The path of least involvement. Escape routes. I am lost. Cars? What cars? Escape how? The painting itself invokes an old architectural blueprint with its chemical odors and inherent preservation vice. Saxman No. 2 Mine map, CONSOL Energy, Inc. Mine Maps and Records Collection, AIS.1991.16, Archives Service Center, University of Pittsburgh

The door to our dear white structure also appears in a state of decay. Why are we suddenly stopped at the side of the road? In this piece about maps, I feel decidedly unmoored.


adlangmead 7/25/2017 7:29:32 PM #
The painting is naturally placed by the side of a road
This sentence is amazing. Naturally, a painting of roads is placed by the road. No ambiguity, and yet, why would this symbiosis be meaningful? In mapping, do things sit next to the things they represent? Or do they, instead, suggest a rupture with the lived experience?
adlangmead 7/25/2017 7:30:17 PM #
background
Crimes and criminality. Is it just me? Here, a bright spotlight as if, yet again, we are at a crime scene marked by harsh tones, chalk lines, and the inevitable surveillance of a prison guard.

And yet, in the corner of my eye, red. Red and the shape of Iceland. Iceland with a red dot. This is where we are.

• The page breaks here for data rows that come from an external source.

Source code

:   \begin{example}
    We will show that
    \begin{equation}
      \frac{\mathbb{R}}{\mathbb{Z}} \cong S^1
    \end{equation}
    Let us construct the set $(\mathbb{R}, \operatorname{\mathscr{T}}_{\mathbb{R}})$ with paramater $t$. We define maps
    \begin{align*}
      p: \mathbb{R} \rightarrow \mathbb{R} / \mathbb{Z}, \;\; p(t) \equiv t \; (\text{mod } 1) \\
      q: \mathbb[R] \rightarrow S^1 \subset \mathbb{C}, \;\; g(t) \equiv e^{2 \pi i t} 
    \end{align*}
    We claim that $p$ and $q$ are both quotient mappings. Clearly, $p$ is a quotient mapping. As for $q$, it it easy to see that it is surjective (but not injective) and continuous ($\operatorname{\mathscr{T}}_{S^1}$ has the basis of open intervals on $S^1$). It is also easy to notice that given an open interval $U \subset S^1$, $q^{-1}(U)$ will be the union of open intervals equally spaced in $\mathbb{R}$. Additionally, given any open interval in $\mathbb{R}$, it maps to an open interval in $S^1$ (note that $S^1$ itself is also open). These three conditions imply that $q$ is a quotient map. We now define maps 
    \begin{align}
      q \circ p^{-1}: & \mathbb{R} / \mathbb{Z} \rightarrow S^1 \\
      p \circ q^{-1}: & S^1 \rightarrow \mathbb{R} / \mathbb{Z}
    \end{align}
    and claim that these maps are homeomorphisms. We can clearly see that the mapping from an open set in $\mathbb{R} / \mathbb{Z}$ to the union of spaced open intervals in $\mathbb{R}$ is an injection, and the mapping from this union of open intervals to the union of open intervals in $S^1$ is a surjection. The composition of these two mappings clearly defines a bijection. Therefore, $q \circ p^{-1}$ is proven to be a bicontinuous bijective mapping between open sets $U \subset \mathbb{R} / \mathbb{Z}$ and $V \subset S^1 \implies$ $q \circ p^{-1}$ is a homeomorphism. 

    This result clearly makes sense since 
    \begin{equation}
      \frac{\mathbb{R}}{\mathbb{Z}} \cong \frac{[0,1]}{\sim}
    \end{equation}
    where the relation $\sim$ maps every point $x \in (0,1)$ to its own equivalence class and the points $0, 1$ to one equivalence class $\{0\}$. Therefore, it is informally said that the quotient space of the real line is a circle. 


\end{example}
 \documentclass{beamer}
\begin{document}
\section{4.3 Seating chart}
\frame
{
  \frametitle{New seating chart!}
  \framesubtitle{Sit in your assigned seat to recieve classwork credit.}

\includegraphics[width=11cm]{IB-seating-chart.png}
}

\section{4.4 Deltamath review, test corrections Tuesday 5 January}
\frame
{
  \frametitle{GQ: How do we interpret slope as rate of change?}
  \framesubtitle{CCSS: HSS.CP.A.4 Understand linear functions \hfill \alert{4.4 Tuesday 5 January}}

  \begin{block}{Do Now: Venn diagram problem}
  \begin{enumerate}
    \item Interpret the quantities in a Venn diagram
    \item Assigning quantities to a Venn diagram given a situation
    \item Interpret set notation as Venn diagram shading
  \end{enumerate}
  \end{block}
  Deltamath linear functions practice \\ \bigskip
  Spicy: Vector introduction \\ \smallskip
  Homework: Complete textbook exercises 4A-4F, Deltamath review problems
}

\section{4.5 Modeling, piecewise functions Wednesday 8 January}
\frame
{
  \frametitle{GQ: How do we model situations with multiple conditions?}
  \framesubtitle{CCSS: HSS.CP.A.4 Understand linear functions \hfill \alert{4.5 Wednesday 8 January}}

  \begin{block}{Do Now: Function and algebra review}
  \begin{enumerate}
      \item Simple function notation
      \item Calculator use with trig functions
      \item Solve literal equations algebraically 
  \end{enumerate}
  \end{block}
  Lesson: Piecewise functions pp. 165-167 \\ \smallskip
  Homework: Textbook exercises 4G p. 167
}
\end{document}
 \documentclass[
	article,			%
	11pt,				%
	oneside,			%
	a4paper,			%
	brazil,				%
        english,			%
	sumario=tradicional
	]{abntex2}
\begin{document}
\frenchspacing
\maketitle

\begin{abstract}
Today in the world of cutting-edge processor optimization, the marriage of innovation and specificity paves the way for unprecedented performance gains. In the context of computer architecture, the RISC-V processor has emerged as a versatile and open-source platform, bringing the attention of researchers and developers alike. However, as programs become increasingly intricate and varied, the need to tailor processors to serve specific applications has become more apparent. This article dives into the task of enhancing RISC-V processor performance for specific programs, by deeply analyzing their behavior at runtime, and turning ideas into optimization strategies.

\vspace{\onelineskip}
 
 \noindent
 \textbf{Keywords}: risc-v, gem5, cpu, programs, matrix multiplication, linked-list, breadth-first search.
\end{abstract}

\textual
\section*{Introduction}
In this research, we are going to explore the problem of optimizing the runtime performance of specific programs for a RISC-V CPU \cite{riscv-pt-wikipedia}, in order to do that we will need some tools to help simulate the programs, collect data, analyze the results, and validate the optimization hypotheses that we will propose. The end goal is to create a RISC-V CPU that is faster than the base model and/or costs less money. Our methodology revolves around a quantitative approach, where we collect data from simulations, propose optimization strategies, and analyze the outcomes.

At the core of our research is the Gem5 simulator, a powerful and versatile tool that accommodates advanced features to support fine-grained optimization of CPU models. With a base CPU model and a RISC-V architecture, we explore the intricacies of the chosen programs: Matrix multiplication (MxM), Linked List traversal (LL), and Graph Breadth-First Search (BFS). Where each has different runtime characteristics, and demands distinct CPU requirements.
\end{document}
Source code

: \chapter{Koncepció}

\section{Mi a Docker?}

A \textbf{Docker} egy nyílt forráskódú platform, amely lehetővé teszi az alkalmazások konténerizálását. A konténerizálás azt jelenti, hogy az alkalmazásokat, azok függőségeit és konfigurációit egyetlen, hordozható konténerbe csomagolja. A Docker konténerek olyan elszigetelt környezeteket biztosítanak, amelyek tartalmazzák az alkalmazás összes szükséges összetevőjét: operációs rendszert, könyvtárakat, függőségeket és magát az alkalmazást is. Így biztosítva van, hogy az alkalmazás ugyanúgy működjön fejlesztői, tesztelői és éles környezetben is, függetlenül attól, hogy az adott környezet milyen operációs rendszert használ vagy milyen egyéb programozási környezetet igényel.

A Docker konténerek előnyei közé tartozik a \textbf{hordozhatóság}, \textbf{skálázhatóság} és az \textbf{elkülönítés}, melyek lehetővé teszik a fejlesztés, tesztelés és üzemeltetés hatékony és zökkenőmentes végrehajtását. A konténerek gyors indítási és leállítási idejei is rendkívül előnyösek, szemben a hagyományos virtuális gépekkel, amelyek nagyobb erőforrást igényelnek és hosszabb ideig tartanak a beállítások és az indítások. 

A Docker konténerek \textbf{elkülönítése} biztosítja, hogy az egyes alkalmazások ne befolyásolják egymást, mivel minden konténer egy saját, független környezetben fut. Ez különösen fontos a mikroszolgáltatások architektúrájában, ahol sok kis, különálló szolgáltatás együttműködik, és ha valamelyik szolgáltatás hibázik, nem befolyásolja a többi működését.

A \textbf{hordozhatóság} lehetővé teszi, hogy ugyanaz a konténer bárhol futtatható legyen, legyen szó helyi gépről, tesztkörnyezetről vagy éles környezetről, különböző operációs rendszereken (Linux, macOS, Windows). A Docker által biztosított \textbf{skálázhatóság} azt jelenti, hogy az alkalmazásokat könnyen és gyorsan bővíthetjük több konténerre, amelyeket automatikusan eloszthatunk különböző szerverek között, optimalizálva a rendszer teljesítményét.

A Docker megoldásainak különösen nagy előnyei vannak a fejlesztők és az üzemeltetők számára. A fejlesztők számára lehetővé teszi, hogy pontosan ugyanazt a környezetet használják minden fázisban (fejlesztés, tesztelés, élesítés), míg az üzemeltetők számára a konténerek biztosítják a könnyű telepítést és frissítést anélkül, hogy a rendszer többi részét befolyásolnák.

All of these reflections could be "just me." It could all also be a question of scale.


adlangmead 7/25/2017 7:30:55 PM #
A 1913 Map of 2011 Bolungarvík was a piece in four parts – the construction/installation of the site/lab, a performance of the archaeological process of excavation, and the interpretation and production of archaeological artefacts and bodies of knowledge after the excavation had been completed.
The text makes the chalk-prison-trenches process clearer, and yet, as before, I am brought back from my own ambiguous musings to the process of creating these artifacts. This phrase here, though...How are archaeological artifacts produced? Are they actually produced as archaeological artifacts in their interpretation? Is a landscape interpreted and produced only in the creation of a map?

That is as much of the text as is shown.